Sixteen years after beginning our search for the full truth of Christ, we admitted to one another that we had to submit to Rome. Neither of us really wanted to be a Catholic, but God’s call was unmistakable. We submitted to His will and eventually to His Church.
We had to keep our decision secret to spare embarrassment to the school of which I was chaplain. Each week for months, we drove to another city to spend an evening in instruction by a Benedictine monk whose friendship has been a rich blessing to us. With his help, I began seeking employment to support our family.
We knew that God never leads anyone down a blind alley. We cast ourselves as completely as possible upon His mercy. Then doors began to open, and the way became clearer.
The day we were received into the Church, Ruth and I wanted to have a party in our home. The problem was that we had no one to invite. Our Episcopal friends were either greatly saddened or resentful. We did not know any Catholics.
Even so, we had our party: Ruth and I, our children, the two priests who received us, and — Ruth reminded us — the angels and archangels.
On the third day after our family was received into the Church, I went to early Mass in our parish church. As I knelt in the pew after receiving Communion, the words suddenly came to me, half-aloud, in a burst of joy: “Now I’m ready to die!”

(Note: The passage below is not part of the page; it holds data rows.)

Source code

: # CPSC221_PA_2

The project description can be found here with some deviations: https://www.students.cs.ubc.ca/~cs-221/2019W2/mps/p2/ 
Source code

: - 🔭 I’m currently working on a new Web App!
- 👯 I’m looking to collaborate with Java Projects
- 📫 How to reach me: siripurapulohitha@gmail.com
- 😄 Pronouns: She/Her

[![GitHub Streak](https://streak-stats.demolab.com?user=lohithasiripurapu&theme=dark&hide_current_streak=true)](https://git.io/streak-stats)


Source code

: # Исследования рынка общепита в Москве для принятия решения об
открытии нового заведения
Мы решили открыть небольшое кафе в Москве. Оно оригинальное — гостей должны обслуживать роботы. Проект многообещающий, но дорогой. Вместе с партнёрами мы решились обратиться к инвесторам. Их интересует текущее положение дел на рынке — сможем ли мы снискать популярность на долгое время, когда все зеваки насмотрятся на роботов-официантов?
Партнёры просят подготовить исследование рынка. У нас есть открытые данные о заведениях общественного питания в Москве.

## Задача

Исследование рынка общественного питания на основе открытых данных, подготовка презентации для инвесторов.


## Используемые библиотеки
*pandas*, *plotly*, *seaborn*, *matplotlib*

For the next seven years, I was a layman in the Church. During that time, we moved to Milwaukee, where I completed course work for a doctorate in theology. Back in Oklahoma, I taught and worked for the diocesan educational department and completed my dissertation.
Then came a move to San Diego to join the theological faculty of a Catholic university. While teaching fulltime, I was ordained a permanent deacon in the Church and entered law school at night.
Several years after passing the bar, I was preparing to begin part-time practice, which I intended would become fulltime after I stopped teaching. Then the Church announced the Pastoral Provision for this country. Under its terms, married Catholic laymen who had formerly been Episcopal clergy were allowed to apply through their bishops for a dispensation from the rule of celibacy and for ordination to the priesthood.
My application was the first to be sent to Rome, though it was not the first one acted on. Thirteen months later, my bishop received a letter from then Cardinal Joseph Ratzinger (now Pope Emeritus Benedict XVI), telling him the Holy Father (Pope John Paul II) had approved my being ordained. Several months later, after a series of written and oral exams, I was ordained to the priesthood. That was in 1983.
Each time I stand at the altar, at least once the thought suddenly comes, “Can this be real? Am I a Catholic priest, offering the Holy Sacrifice?” Then comes that blessed answer: “Yes! Thanks be to God!”